Inverse problems involving partial differential equations (PDEs) can be seen as discovering a mapping from measurement data to unknown quantities, often framed within an operator learning approach. However, existing methods typically rely on large amounts of labeled training data, which is impractical for most real-world applications. Moreover, these supervised models may fail to capture the underlying physical principles accurately. To address these limitations, we propose a novel architecture called Physics-Informed Deep Inverse Operator Networks (PI-DIONs), which can learn the solution operator of PDE-based inverse problems without labeled training data. We extend the stability estimates established in the inverse problem literature to the operator learning framework, thereby providing a robust theoretical foundation for our method. These estimates guarantee that the proposed model, trained on a finite sample and grid, generalizes effectively across the entire domain and function space. Extensive experiments are conducted to demonstrate that PI-DIONs can effectively and accurately learn the solution operators of the inverse problems without the need for labeled data.
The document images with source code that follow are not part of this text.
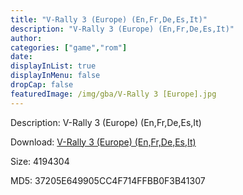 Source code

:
```yaml
---
title: "V-Rally 3 (Europe) (En,Fr,De,Es,It)"
description: "V-Rally 3 (Europe) (En,Fr,De,Es,It)"
author: 
categories: ["game","rom"]
date: 
displayInList: true
displayInMenu: false
dropCap: false
featuredImage: /img/gba/V-Rally 3 [Europe].jpg
---
```


Description: V-Rally 3 (Europe) (En,Fr,De,Es,It)

Download: <a style="text-decoration:underline;" href="https://mega.nz/#!PSJWSK5Q!6Ydv5tYeQA-xQRQJ2RPX5kWopZIvFpwPw03-5tN3u_g" target = "_blank" rel = "nofollow" > V-Rally 3 (Europe) (En,Fr,De,Es,It)</a>

Size: 4194304

MD5: 37205E649905CC4F714FFBB0F3B41307

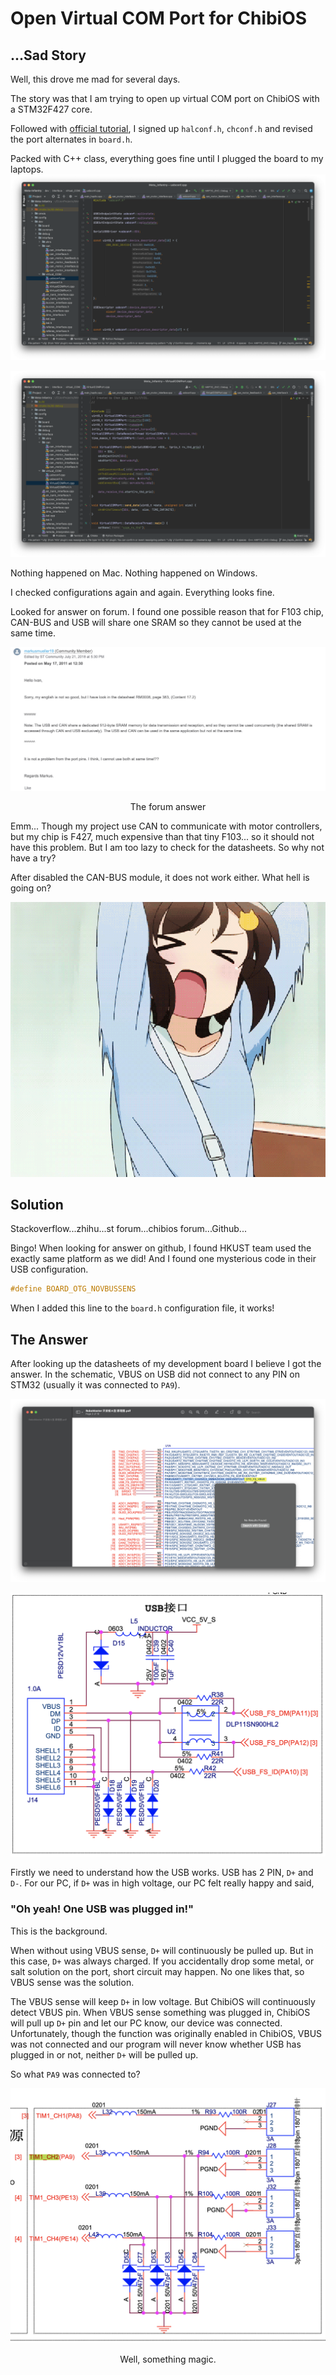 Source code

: # Open Virtual COM Port for ChibiOS

## ...Sad Story
Well, this drove me mad for several days.

The story was that I am trying to open up virtual COM port on ChibiOS with a STM32F427 core.

Followed with [official tutorial](https://github.com/ChibiOS/ChibiOS/tree/master/testhal/STM32/STM32F4xx/USB_CDC_IAD), 
I signed up `halconf.h`, `chconf.h` and revised the port alternates in `board.h`.

Packed with C++ class, everything goes fine until I plugged the board to my laptops. 
![USB Configuration](/apps/article_browser/markdowns/Article5/Screen%20Shot%202021-12-12%20at%2011.15.19%20PM.png)

![USB Port Class](/apps/article_browser/markdowns/Article5/Screen%20Shot%202021-12-12%20at%2011.15.25%20PM.png)

Nothing happened on Mac. Nothing happened on Windows. 

I checked configurations again and again. Everything looks fine.

Looked for answer on forum. I found one possible reason that for F103 chip, CAN-BUS and USB will share one SRAM so 
they cannot be used at the same time.

![Forum Answer](/apps/article_browser/markdowns/Article5/Screen%20Shot%202021-12-12%20at%2011.21.21%20PM.png)
<center>The forum answer</center>

Emm... Though my project use CAN to communicate with motor controllers, but my chip is F427, much expensive than that tiny F103...
so it should not have this problem. But I am too lazy to check for the datasheets. So why not have a try?

After disabled the CAN-BUS module, it does not work either. What hell is going on?

![What Hell is going on?!](/apps/article_browser/markdowns/Article5/mad.gif)

## Solution

Stackoverflow...zhihu...st forum...chibios forum...Github...

Bingo! When looking for answer on github, I found HKUST team used the exactly same platform as we did! And I found one
mysterious code in their USB configuration.

```cpp
#define BOARD_OTG_NOVBUSSENS
```

When I added this line to the `board.h` configuration file, it works!

## The Answer

After looking up the datasheets of my development board I believe I got the answer. In the schematic, VBUS on USB
did not connect to any PIN on STM32 (usually it was connected to `PA9`).

![PA9 VBUS](/apps/article_browser/markdowns/Article5/Screen%20Shot%202021-12-13%20at%2012.05.33%20AM.png)

![Schematic](/apps/article_browser/markdowns/Article5/Screen%20Shot%202021-12-12%20at%2011.44.21%20PM.png)

Firstly we need to understand how the USB works. USB has 2 PIN, `D+` and `D-`. For our PC, if `D+` was in high voltage, our PC felt really happy and said,

### "Oh yeah! One USB was plugged in!"

This is the background.

When without using VBUS sense, `D+` will continuously be pulled up. But in this case, `D+` was always charged. If you accidentally drop some metal, or 
salt solution on the port, short circuit may happen. No one likes that, so VBUS sense was the solution.

The VBUS sense will keep `D+` in low voltage. But ChibiOS will continuously detect VBUS pin. When VBUS sense something was plugged in, ChibiOS will
pull up `D+` pin and let our PC know, our device was connected. Unfortunately, though the function was originally enabled in ChibiOS,
VBUS was not connected and our program will never know whether USB has plugged in or not, neither `D+` will be pulled up.

So what `PA9` was connected to? 

![Magic](/apps/article_browser/markdowns/Article5/Screen%20Shot%202021-12-13%20at%2012.06.03%20AM.png)

<center>Well, something magic.</center>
翻译：涉及偏微分方程（PDE）的逆问题可视为从测量数据到未知量的映射发现过程，通常被置于算子学习框架中。然而，现有方法通常依赖大量带标签的训练数据，这在大多数实际应用中并不现实。此外，这些监督模型可能无法准确捕捉潜在的物理原理。为克服这些局限性，我们提出一种称为物理信息深度逆算子网络（PI-DIONs）的新型架构，该架构能够在无需带标签训练数据的情况下学习基于PDE的逆问题的解算子。我们将逆问题文献中建立的稳定性估计推广至算子学习框架，从而为该方法提供了坚实的理论基础。这些估计保证了所提出的模型在有限样本和网格上训练后，能在整个定义域和函数空间中实现有效泛化。大量实验表明，PI-DIONs能够在无需标签数据的情况下，有效且准确地学习逆问题的解算子。